Segment Start: Given information

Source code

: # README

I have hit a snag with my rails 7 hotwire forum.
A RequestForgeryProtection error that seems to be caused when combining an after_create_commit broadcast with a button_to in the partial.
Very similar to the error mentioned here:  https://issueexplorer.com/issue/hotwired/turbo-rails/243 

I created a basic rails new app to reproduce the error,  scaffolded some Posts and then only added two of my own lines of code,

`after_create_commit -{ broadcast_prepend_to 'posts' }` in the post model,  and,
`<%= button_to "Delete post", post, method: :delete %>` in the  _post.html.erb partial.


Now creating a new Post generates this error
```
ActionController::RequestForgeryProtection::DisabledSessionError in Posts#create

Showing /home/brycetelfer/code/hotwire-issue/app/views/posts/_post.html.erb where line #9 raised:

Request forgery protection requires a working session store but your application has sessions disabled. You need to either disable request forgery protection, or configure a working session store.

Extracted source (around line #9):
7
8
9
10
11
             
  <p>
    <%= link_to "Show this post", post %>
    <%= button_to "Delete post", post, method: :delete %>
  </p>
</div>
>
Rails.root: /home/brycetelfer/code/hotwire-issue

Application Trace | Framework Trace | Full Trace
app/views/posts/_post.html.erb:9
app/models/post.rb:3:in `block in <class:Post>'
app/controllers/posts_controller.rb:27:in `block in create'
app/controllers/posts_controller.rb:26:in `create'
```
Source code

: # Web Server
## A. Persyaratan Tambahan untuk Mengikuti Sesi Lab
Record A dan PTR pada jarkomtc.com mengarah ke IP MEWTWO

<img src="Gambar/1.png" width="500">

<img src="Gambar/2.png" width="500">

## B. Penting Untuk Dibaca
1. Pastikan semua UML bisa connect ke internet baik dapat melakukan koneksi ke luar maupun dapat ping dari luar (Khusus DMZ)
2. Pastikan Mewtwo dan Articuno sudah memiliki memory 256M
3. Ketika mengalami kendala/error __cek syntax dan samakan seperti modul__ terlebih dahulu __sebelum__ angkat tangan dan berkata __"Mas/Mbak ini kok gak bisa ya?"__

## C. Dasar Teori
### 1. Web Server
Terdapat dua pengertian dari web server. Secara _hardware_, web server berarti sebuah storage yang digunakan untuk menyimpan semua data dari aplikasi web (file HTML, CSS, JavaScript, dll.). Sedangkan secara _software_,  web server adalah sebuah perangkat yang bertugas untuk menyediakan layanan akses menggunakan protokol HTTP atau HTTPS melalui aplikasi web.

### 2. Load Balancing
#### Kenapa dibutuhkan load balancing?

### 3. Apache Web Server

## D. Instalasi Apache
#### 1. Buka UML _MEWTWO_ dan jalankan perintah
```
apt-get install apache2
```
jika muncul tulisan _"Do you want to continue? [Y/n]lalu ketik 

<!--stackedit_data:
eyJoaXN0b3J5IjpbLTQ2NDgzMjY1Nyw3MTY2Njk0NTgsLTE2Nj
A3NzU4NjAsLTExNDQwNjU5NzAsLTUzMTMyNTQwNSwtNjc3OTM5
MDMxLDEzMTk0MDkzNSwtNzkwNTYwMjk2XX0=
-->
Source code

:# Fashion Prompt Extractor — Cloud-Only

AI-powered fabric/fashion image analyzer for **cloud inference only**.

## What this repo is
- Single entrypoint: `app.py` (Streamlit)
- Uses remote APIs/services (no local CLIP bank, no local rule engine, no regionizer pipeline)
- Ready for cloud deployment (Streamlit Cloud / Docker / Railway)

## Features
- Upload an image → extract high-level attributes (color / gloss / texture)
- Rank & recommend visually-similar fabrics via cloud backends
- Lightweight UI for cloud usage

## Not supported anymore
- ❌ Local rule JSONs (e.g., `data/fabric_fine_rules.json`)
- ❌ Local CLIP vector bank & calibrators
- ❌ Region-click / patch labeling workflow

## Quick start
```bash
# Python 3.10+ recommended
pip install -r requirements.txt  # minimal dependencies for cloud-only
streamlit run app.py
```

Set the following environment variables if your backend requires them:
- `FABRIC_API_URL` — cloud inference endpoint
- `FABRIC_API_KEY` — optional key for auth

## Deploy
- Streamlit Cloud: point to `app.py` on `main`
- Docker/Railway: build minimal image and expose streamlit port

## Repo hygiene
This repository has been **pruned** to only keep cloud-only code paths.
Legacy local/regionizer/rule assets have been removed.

Segment End: Given information

• **How to complete this task**
Copy the records above. Leave out nothing.

• **Your solution**
Source code

: # README

I have hit a snag with my rails 7 hotwire forum.
A RequestForgeryProtection error that seems to be caused when combining an after_create_commit broadcast with a button_to in the partial.
Very similar to the error mentioned here:  https://issueexplorer.com/issue/hotwired/turbo-rails/243 

I created a basic rails new app to reproduce the error,  scaffolded some Posts and then only added two of my own lines of code,

`after_create_commit -{ broadcast_prepend_to 'posts' }` in the post model,  and,
`<%= button_to "Delete post", post, method: :delete %>` in the  _post.html.erb partial.


Now creating a new Post generates this error
```
ActionController::RequestForgeryProtection::DisabledSessionError in Posts#create

Showing /home/brycetelfer/code/hotwire-issue/app/views/posts/_post.html.erb where line #9 raised:

Request forgery protection requires a working session store but your application has sessions disabled. You need to either disable request forgery protection, or configure a working session store.

Extracted source (around line #9):
7
8
9
10
11
             
  <p>
    <%= link_to "Show this post", post %>
    <%= button_to "Delete post", post, method: :delete %>
  </p>
</div>
>
Rails.root: /home/brycetelfer/code/hotwire-issue

Application Trace | Framework Trace | Full Trace
app/views/posts/_post.html.erb:9
app/models/post.rb:3:in `block in <class:Post>'
app/controllers/posts_controller.rb:27:in `block in create'
app/controllers/posts_controller.rb:26:in `create'
```
Source code

: # Web Server
## A. Persyaratan Tambahan untuk Mengikuti Sesi Lab
Record A dan PTR pada jarkomtc.com mengarah ke IP MEWTWO

<img src="Gambar/1.png" width="500">

<img src="Gambar/2.png" width="500">

## B. Penting Untuk Dibaca
1. Pastikan semua UML bisa connect ke internet baik dapat melakukan koneksi ke luar maupun dapat ping dari luar (Khusus DMZ)
2. Pastikan Mewtwo dan Articuno sudah memiliki memory 256M
3. Ketika mengalami kendala/error __cek syntax dan samakan seperti modul__ terlebih dahulu __sebelum__ angkat tangan dan berkata __"Mas/Mbak ini kok gak bisa ya?"__

## C. Dasar Teori
### 1. Web Server
Terdapat dua pengertian dari web server. Secara _hardware_, web server berarti sebuah storage yang digunakan untuk menyimpan semua data dari aplikasi web (file HTML, CSS, JavaScript, dll.). Sedangkan secara _software_,  web server adalah sebuah perangkat yang bertugas untuk menyediakan layanan akses menggunakan protokol HTTP atau HTTPS melalui aplikasi web.

### 2. Load Balancing
#### Kenapa dibutuhkan load balancing?

### 3. Apache Web Server

## D. Instalasi Apache
#### 1. Buka UML _MEWTWO_ dan jalankan perintah
```
apt-get install apache2
```
jika muncul tulisan _"Do you want to continue? [Y/n]lalu ketik 

<!--stackedit_data:
eyJoaXN0b3J5IjpbLTQ2NDgzMjY1Nyw3MTY2Njk0NTgsLTE2Nj
A3NzU4NjAsLTExNDQwNjU5NzAsLTUzMTMyNTQwNSwtNjc3OTM5
MDMxLDEzMTk0MDkzNSwtNzkwNTYwMjk2XX0=
-->
Source code

:# Fashion Prompt Extractor — Cloud-Only

AI-powered fabric/fashion image analyzer for **cloud inference only**.

## What this repo is
- Single entrypoint: `app.py` (Streamlit)
- Uses remote APIs/services (no local CLIP bank, no local rule engine, no regionizer pipeline)
- Ready for cloud deployment (Streamlit Cloud / Docker / Railway)

## Features
- Upload an image → extract high-level attributes (color / gloss / texture)
- Rank & recommend visually-similar fabrics via cloud backends
- Lightweight UI for cloud usage

## Not supported anymore
- ❌ Local rule JSONs (e.g., `data/fabric_fine_rules.json`)
- ❌ Local CLIP vector bank & calibrators
- ❌ Region-click / patch labeling workflow

## Quick start
```bash
# Python 3.10+ recommended
pip install -r requirements.txt  # minimal dependencies for cloud-only
streamlit run app.py
```

Set the following environment variables if your backend requires them:
- `FABRIC_API_URL` — cloud inference endpoint
- `FABRIC_API_KEY` — optional key for auth

## Deploy
- Streamlit Cloud: point to `app.py` on `main`
- Docker/Railway: build minimal image and expose streamlit port

## Repo hygiene
This repository has been **pruned** to only keep cloud-only code paths.
Legacy local/regionizer/rule assets have been removed.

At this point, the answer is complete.